#### Dataset

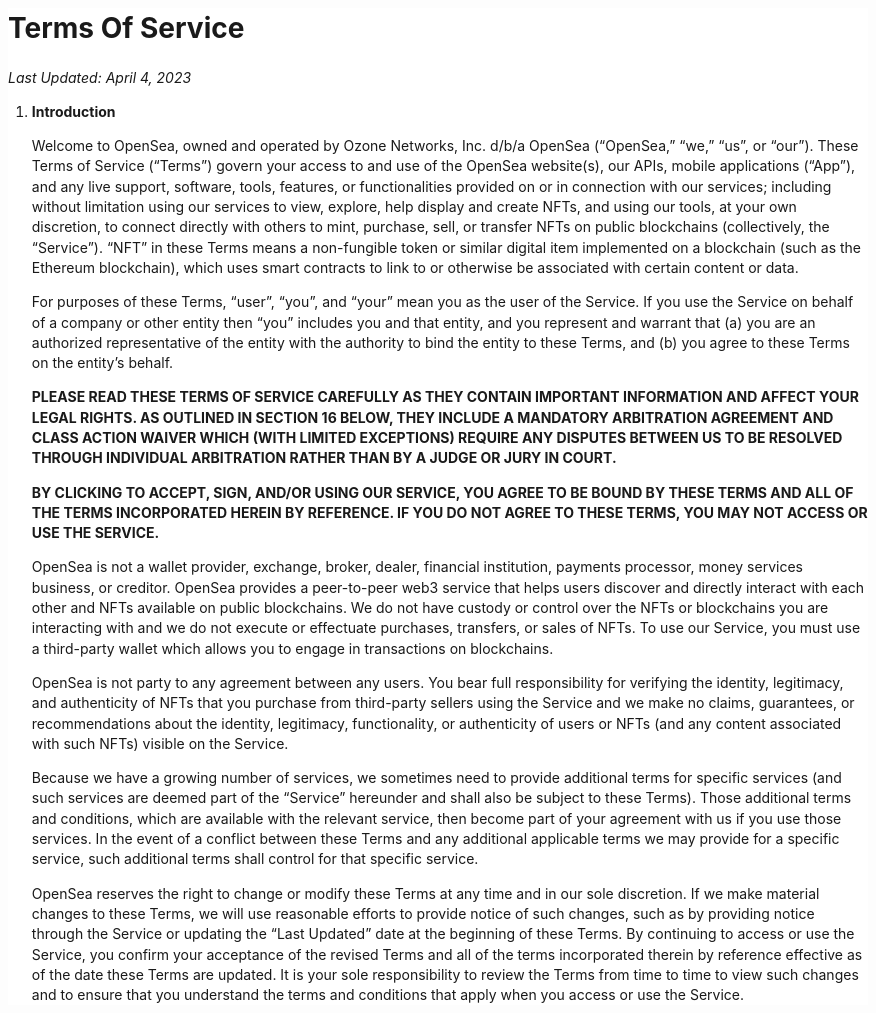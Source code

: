 Terms Of Service
================

_Last Updated: April 4, 2023_

1. **Introduction**
    
    Welcome to OpenSea, owned and operated by Ozone Networks, Inc. d/b/a OpenSea (“OpenSea,” “we,” “us”, or “our”). These Terms of Service (“Terms”) govern your access to and use of the OpenSea website(s), our APIs, mobile applications (“App”), and any live support, software, tools, features, or functionalities provided on or in connection with our services; including without limitation using our services to view, explore, help display and create NFTs, and using our tools, at your own discretion, to connect directly with others to mint, purchase, sell, or transfer NFTs on public blockchains (collectively, the “Service”). “NFT” in these Terms means a non-fungible token or similar digital item implemented on a blockchain (such as the Ethereum blockchain), which uses smart contracts to link to or otherwise be associated with certain content or data.
    
    For purposes of these Terms, “user”, “you”, and “your” mean you as the user of the Service. If you use the Service on behalf of a company or other entity then “you” includes you and that entity, and you represent and warrant that (a) you are an authorized representative of the entity with the authority to bind the entity to these Terms, and (b) you agree to these Terms on the entity’s behalf.
    
    **PLEASE READ THESE TERMS OF SERVICE CAREFULLY AS THEY CONTAIN IMPORTANT INFORMATION AND AFFECT YOUR LEGAL RIGHTS. AS OUTLINED IN SECTION 16 BELOW, THEY INCLUDE A MANDATORY ARBITRATION AGREEMENT AND CLASS ACTION WAIVER WHICH (WITH LIMITED EXCEPTIONS) REQUIRE ANY DISPUTES BETWEEN US TO BE RESOLVED THROUGH INDIVIDUAL ARBITRATION RATHER THAN BY A JUDGE OR JURY IN COURT.**
    
    **BY CLICKING TO ACCEPT, SIGN, AND/OR USING OUR SERVICE, YOU AGREE TO BE BOUND BY THESE TERMS AND ALL OF THE TERMS INCORPORATED HEREIN BY REFERENCE. IF YOU DO NOT AGREE TO THESE TERMS, YOU MAY NOT ACCESS OR USE THE SERVICE.**
    
    OpenSea is not a wallet provider, exchange, broker, dealer, financial institution, payments processor, money services business, or creditor. OpenSea provides a peer-to-peer web3 service that helps users discover and directly interact with each other and NFTs available on public blockchains. We do not have custody or control over the NFTs or blockchains you are interacting with and we do not execute or effectuate purchases, transfers, or sales of NFTs. To use our Service, you must use a third-party wallet which allows you to engage in transactions on blockchains.
    
    OpenSea is not party to any agreement between any users. You bear full responsibility for verifying the identity, legitimacy, and authenticity of NFTs that you purchase from third-party sellers using the Service and we make no claims, guarantees, or recommendations about the identity, legitimacy, functionality, or authenticity of users or NFTs (and any content associated with such NFTs) visible on the Service.
    
    Because we have a growing number of services, we sometimes need to provide additional terms for specific services (and such services are deemed part of the “Service” hereunder and shall also be subject to these Terms). Those additional terms and conditions, which are available with the relevant service, then become part of your agreement with us if you use those services. In the event of a conflict between these Terms and any additional applicable terms we may provide for a specific service, such additional terms shall control for that specific service.
    
    OpenSea reserves the right to change or modify these Terms at any time and in our sole discretion. If we make material changes to these Terms, we will use reasonable efforts to provide notice of such changes, such as by providing notice through the Service or updating the “Last Updated” date at the beginning of these Terms. By continuing to access or use the Service, you confirm your acceptance of the revised Terms and all of the terms incorporated therein by reference effective as of the date these Terms are updated. It is your sole responsibility to review the Terms from time to time to view such changes and to ensure that you understand the terms and conditions that apply when you access or use the Service.
    
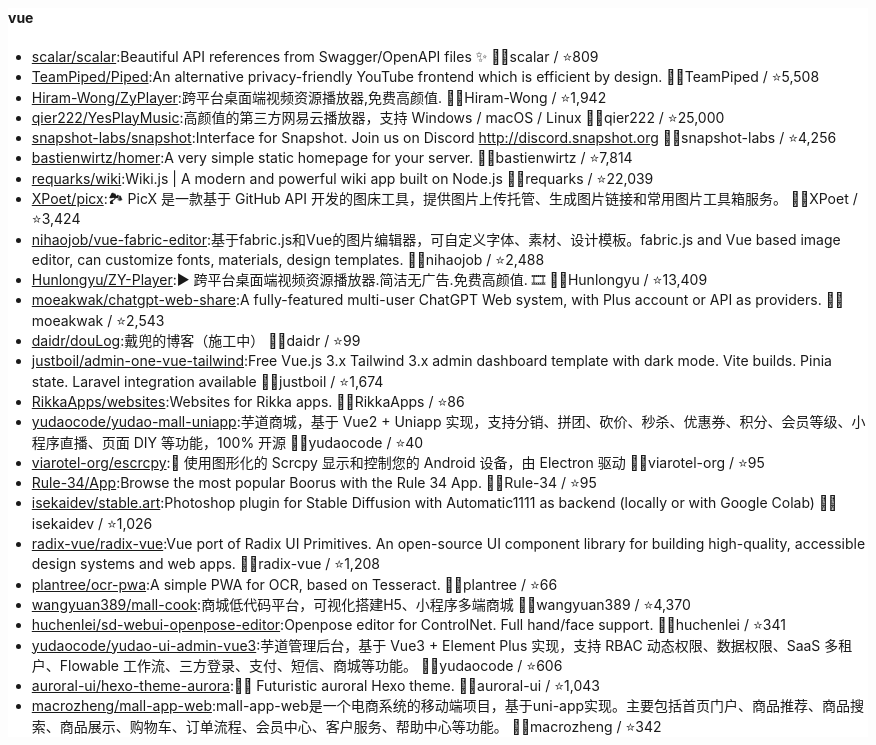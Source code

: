 #### vue
* [scalar/scalar](https://github.com/scalar/scalar):Beautiful API references from Swagger/OpenAPI files ✨ 🧑‍💻scalar / ⭐809
* [TeamPiped/Piped](https://github.com/TeamPiped/Piped):An alternative privacy-friendly YouTube frontend which is efficient by design. 🧑‍💻TeamPiped / ⭐5,508
* [Hiram-Wong/ZyPlayer](https://github.com/Hiram-Wong/ZyPlayer):跨平台桌面端视频资源播放器,免费高颜值. 🧑‍💻Hiram-Wong / ⭐1,942
* [qier222/YesPlayMusic](https://github.com/qier222/YesPlayMusic):高颜值的第三方网易云播放器，支持 Windows / macOS / Linux 🧑‍💻qier222 / ⭐25,000
* [snapshot-labs/snapshot](https://github.com/snapshot-labs/snapshot):Interface for Snapshot. Join us on Discord http://discord.snapshot.org 🧑‍💻snapshot-labs / ⭐4,256
* [bastienwirtz/homer](https://github.com/bastienwirtz/homer):A very simple static homepage for your server. 🧑‍💻bastienwirtz / ⭐7,814
* [requarks/wiki](https://github.com/requarks/wiki):Wiki.js | A modern and powerful wiki app built on Node.js 🧑‍💻requarks / ⭐22,039
* [XPoet/picx](https://github.com/XPoet/picx):🏞️ PicX 是一款基于 GitHub API 开发的图床工具，提供图片上传托管、生成图片链接和常用图片工具箱服务。 🧑‍💻XPoet / ⭐3,424
* [nihaojob/vue-fabric-editor](https://github.com/nihaojob/vue-fabric-editor):基于fabric.js和Vue的图片编辑器，可自定义字体、素材、设计模板。fabric.js and Vue based image editor, can customize fonts, materials, design templates. 🧑‍💻nihaojob / ⭐2,488
* [Hunlongyu/ZY-Player](https://github.com/Hunlongyu/ZY-Player):▶️ 跨平台桌面端视频资源播放器.简洁无广告.免费高颜值. 🎞 🧑‍💻Hunlongyu / ⭐13,409
* [moeakwak/chatgpt-web-share](https://github.com/moeakwak/chatgpt-web-share):A fully-featured multi-user ChatGPT Web system, with Plus account or API as providers. 🧑‍💻moeakwak / ⭐2,543
* [daidr/douLog](https://github.com/daidr/douLog):戴兜的博客（施工中） 🧑‍💻daidr / ⭐99
* [justboil/admin-one-vue-tailwind](https://github.com/justboil/admin-one-vue-tailwind):Free Vue.js 3.x Tailwind 3.x admin dashboard template with dark mode. Vite builds. Pinia state. Laravel integration available 🧑‍💻justboil / ⭐1,674
* [RikkaApps/websites](https://github.com/RikkaApps/websites):Websites for Rikka apps. 🧑‍💻RikkaApps / ⭐86
* [yudaocode/yudao-mall-uniapp](https://github.com/yudaocode/yudao-mall-uniapp):芋道商城，基于 Vue2 + Uniapp 实现，支持分销、拼团、砍价、秒杀、优惠券、积分、会员等级、小程序直播、页面 DIY 等功能，100% 开源 🧑‍💻yudaocode / ⭐40
* [viarotel-org/escrcpy](https://github.com/viarotel-org/escrcpy):📱 使用图形化的 Scrcpy 显示和控制您的 Android 设备，由 Electron 驱动 🧑‍💻viarotel-org / ⭐95
* [Rule-34/App](https://github.com/Rule-34/App):Browse the most popular Boorus with the Rule 34 App. 🧑‍💻Rule-34 / ⭐95
* [isekaidev/stable.art](https://github.com/isekaidev/stable.art):Photoshop plugin for Stable Diffusion with Automatic1111 as backend (locally or with Google Colab) 🧑‍💻isekaidev / ⭐1,026
* [radix-vue/radix-vue](https://github.com/radix-vue/radix-vue):Vue port of Radix UI Primitives. An open-source UI component library for building high-quality, accessible design systems and web apps. 🧑‍💻radix-vue / ⭐1,208
* [plantree/ocr-pwa](https://github.com/plantree/ocr-pwa):A simple PWA for OCR, based on Tesseract. 🧑‍💻plantree / ⭐66
* [wangyuan389/mall-cook](https://github.com/wangyuan389/mall-cook):商城低代码平台，可视化搭建H5、小程序多端商城 🧑‍💻wangyuan389 / ⭐4,370
* [huchenlei/sd-webui-openpose-editor](https://github.com/huchenlei/sd-webui-openpose-editor):Openpose editor for ControlNet. Full hand/face support. 🧑‍💻huchenlei / ⭐341
* [yudaocode/yudao-ui-admin-vue3](https://github.com/yudaocode/yudao-ui-admin-vue3):芋道管理后台，基于 Vue3 + Element Plus 实现，支持 RBAC 动态权限、数据权限、SaaS 多租户、Flowable 工作流、三方登录、支付、短信、商城等功能。 🧑‍💻yudaocode / ⭐606
* [auroral-ui/hexo-theme-aurora](https://github.com/auroral-ui/hexo-theme-aurora):🏳️‍🌈 Futuristic auroral Hexo theme. 🧑‍💻auroral-ui / ⭐1,043
* [macrozheng/mall-app-web](https://github.com/macrozheng/mall-app-web):mall-app-web是一个电商系统的移动端项目，基于uni-app实现。主要包括首页门户、商品推荐、商品搜索、商品展示、购物车、订单流程、会员中心、客户服务、帮助中心等功能。 🧑‍💻macrozheng / ⭐342
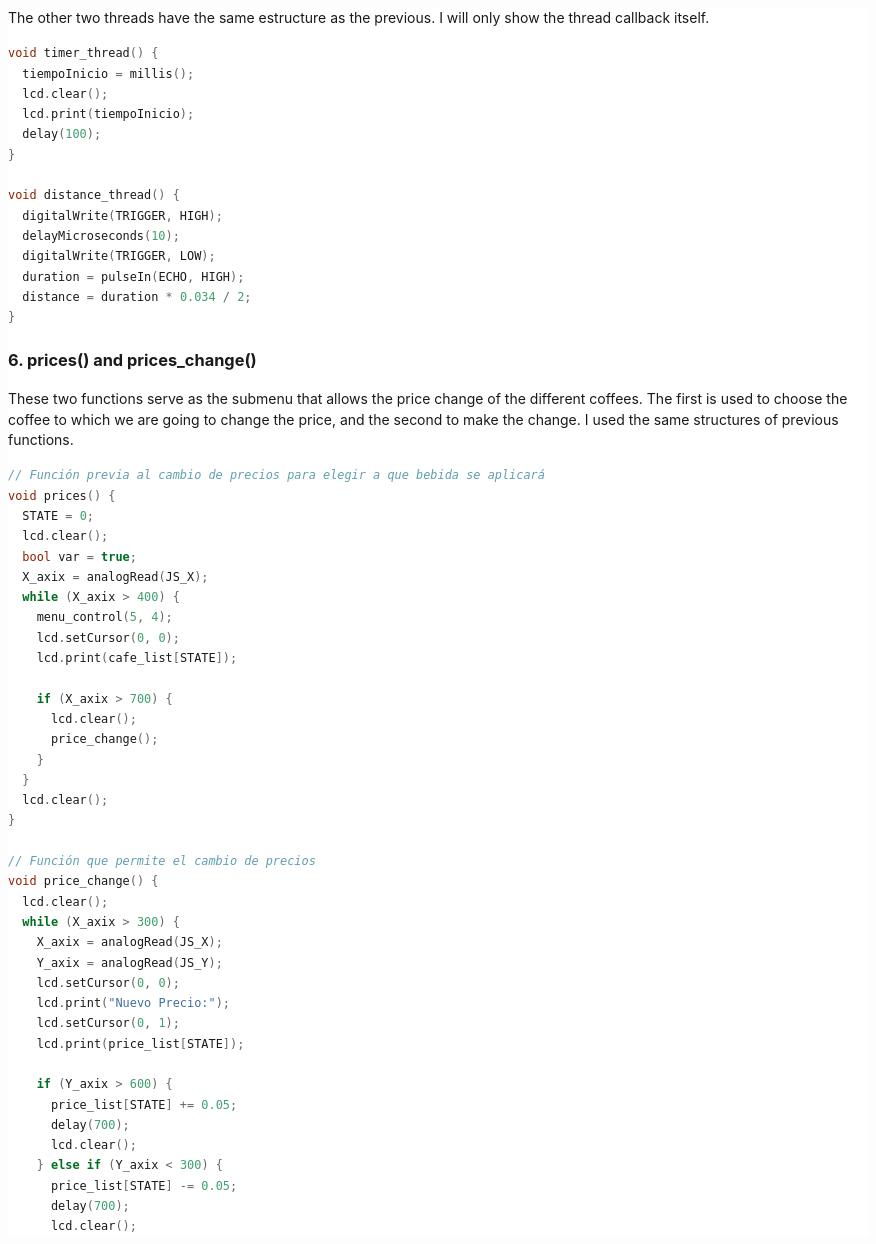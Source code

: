 The other two threads have the same estructure as the previous. I will only show the thread callback itself.

```c
void timer_thread() {
  tiempoInicio = millis();
  lcd.clear();
  lcd.print(tiempoInicio);
  delay(100);
}

void distance_thread() {
  digitalWrite(TRIGGER, HIGH);
  delayMicroseconds(10);
  digitalWrite(TRIGGER, LOW);
  duration = pulseIn(ECHO, HIGH);
  distance = duration * 0.034 / 2;
}
```

### 6. prices() and prices_change()

These two functions serve as the submenu that allows the price change of the different coffees. The first is used to choose the coffee to which we are going to change the price, and the second to make the change. I used the same structures of previous functions.

```c
// Función previa al cambio de precios para elegir a que bebida se aplicará
void prices() {
  STATE = 0;
  lcd.clear();
  bool var = true;
  X_axix = analogRead(JS_X);
  while (X_axix > 400) {
    menu_control(5, 4);
    lcd.setCursor(0, 0);
    lcd.print(cafe_list[STATE]);

    if (X_axix > 700) {
      lcd.clear();
      price_change();
    }
  }
  lcd.clear();
}

// Función que permite el cambio de precios
void price_change() {
  lcd.clear();
  while (X_axix > 300) {
    X_axix = analogRead(JS_X);
    Y_axix = analogRead(JS_Y);
    lcd.setCursor(0, 0);
    lcd.print("Nuevo Precio:");
    lcd.setCursor(0, 1);
    lcd.print(price_list[STATE]);

    if (Y_axix > 600) {
      price_list[STATE] += 0.05;
      delay(700);
      lcd.clear();
    } else if (Y_axix < 300) {
      price_list[STATE] -= 0.05;
      delay(700);
      lcd.clear();
```
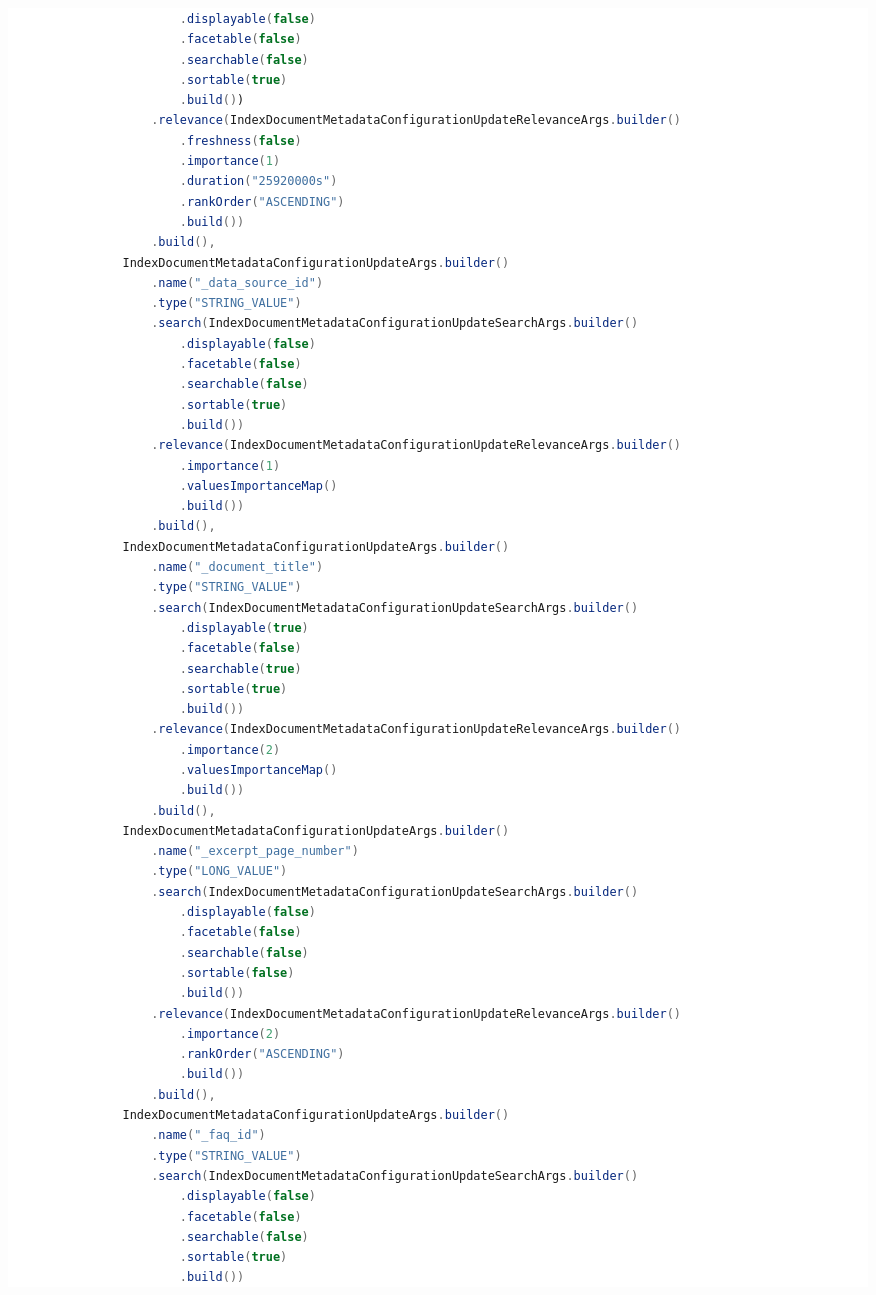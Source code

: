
 ```java
                        .displayable(false)
                        .facetable(false)
                        .searchable(false)
                        .sortable(true)
                        .build())
                    .relevance(IndexDocumentMetadataConfigurationUpdateRelevanceArgs.builder()
                        .freshness(false)
                        .importance(1)
                        .duration("25920000s")
                        .rankOrder("ASCENDING")
                        .build())
                    .build(),
                IndexDocumentMetadataConfigurationUpdateArgs.builder()
                    .name("_data_source_id")
                    .type("STRING_VALUE")
                    .search(IndexDocumentMetadataConfigurationUpdateSearchArgs.builder()
                        .displayable(false)
                        .facetable(false)
                        .searchable(false)
                        .sortable(true)
                        .build())
                    .relevance(IndexDocumentMetadataConfigurationUpdateRelevanceArgs.builder()
                        .importance(1)
                        .valuesImportanceMap()
                        .build())
                    .build(),
                IndexDocumentMetadataConfigurationUpdateArgs.builder()
                    .name("_document_title")
                    .type("STRING_VALUE")
                    .search(IndexDocumentMetadataConfigurationUpdateSearchArgs.builder()
                        .displayable(true)
                        .facetable(false)
                        .searchable(true)
                        .sortable(true)
                        .build())
                    .relevance(IndexDocumentMetadataConfigurationUpdateRelevanceArgs.builder()
                        .importance(2)
                        .valuesImportanceMap()
                        .build())
                    .build(),
                IndexDocumentMetadataConfigurationUpdateArgs.builder()
                    .name("_excerpt_page_number")
                    .type("LONG_VALUE")
                    .search(IndexDocumentMetadataConfigurationUpdateSearchArgs.builder()
                        .displayable(false)
                        .facetable(false)
                        .searchable(false)
                        .sortable(false)
                        .build())
                    .relevance(IndexDocumentMetadataConfigurationUpdateRelevanceArgs.builder()
                        .importance(2)
                        .rankOrder("ASCENDING")
                        .build())
                    .build(),
                IndexDocumentMetadataConfigurationUpdateArgs.builder()
                    .name("_faq_id")
                    .type("STRING_VALUE")
                    .search(IndexDocumentMetadataConfigurationUpdateSearchArgs.builder()
                        .displayable(false)
                        .facetable(false)
                        .searchable(false)
                        .sortable(true)
                        .build())
```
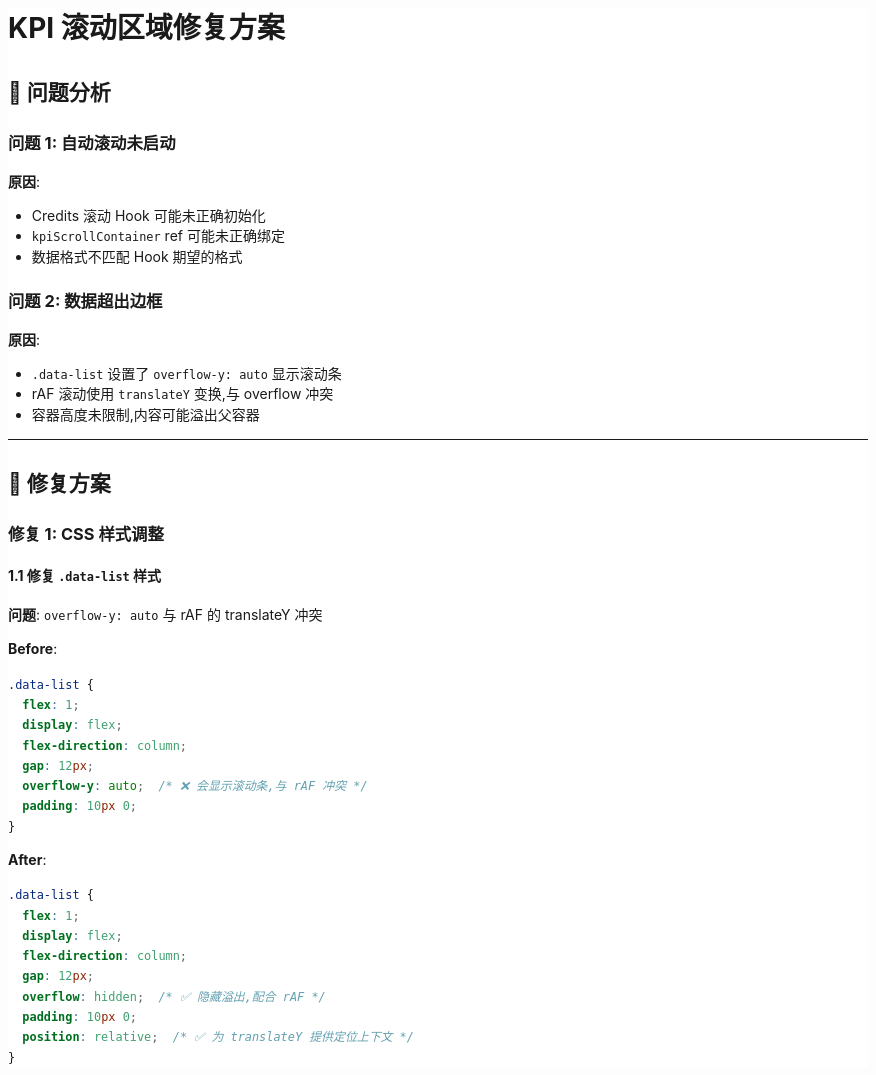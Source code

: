 # KPI 滚动区域修复方案

## 🐛 问题分析

### 问题 1: 自动滚动未启动
**原因**:
- Credits 滚动 Hook 可能未正确初始化
- `kpiScrollContainer` ref 可能未正确绑定
- 数据格式不匹配 Hook 期望的格式

### 问题 2: 数据超出边框
**原因**:
- `.data-list` 设置了 `overflow-y: auto` 显示滚动条
- rAF 滚动使用 `translateY` 变换,与 overflow 冲突
- 容器高度未限制,内容可能溢出父容器

---

## 🔧 修复方案

### 修复 1: CSS 样式调整

#### 1.1 修复 `.data-list` 样式
**问题**: `overflow-y: auto` 与 rAF 的 translateY 冲突

**Before**:
```css
.data-list {
  flex: 1;
  display: flex;
  flex-direction: column;
  gap: 12px;
  overflow-y: auto;  /* ❌ 会显示滚动条,与 rAF 冲突 */
  padding: 10px 0;
}
```

**After**:
```css
.data-list {
  flex: 1;
  display: flex;
  flex-direction: column;
  gap: 12px;
  overflow: hidden;  /* ✅ 隐藏溢出,配合 rAF */
  padding: 10px 0;
  position: relative;  /* ✅ 为 translateY 提供定位上下文 */
}
```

########

Word for word, restate the lines above from the first through the one that contains "1. **Introduction**", and exclude all pictures.

Answer box =
Source code

: Terms Of Service
================

_Last Updated: April 4, 2023_

1. **Introduction**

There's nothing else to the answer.